With so many potential users of software packages linked by high-speed networking, it is now feasible to obtain profiling information from a potentially huge number of user sessions. Such information could be used, for example, to improve test suites, to show how software is actually used in practice, and to indicate changes in the pattern of use. However, as well as confidentiality and efficiency issues, the naive use of profiling is quite likely to produce overwhelming amounts of data. This paper reports on the results of an experiment to measure the effectiveness of various profiling strategies, applied to the Pine mailer. This is a substantial package, consisting of 1,373 functions, and totaling 155,000 lines of code. The experiment involved 30 users, and data was collected from 1,193 user sessions.
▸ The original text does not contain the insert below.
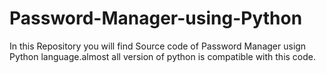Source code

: # Password-Manager-using-Python
In this Repository you will find Source code of Password Manager usign Python language.almost all version of python is compatible with this code.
The analysis of the data provides some insight into a number of practical areas that might benefit from profiling in this way. For example, how effective would a test suite derived from field data be at fault detection and statement/function coverage, and what are the effects of various algorithms designed to reduce the amount of profiling data collected and transferred?
A variety of data reduction methods are described, and the effects of these algorithms on the amount of useful information obtained in a number of different areas are reported. Given the potential of data collected in this way to improve the quality of widely used software products, this paper provides a good introduction to the problems involved, and quantifies the effects of several previously published approaches.
Since the experiment was conducted on a substantial piece of software, the paper will be of considerable interest to any software engineer considering deploying these techniques in anger, as well as to readers interested in how profiling data may be used to improve the software engineering process.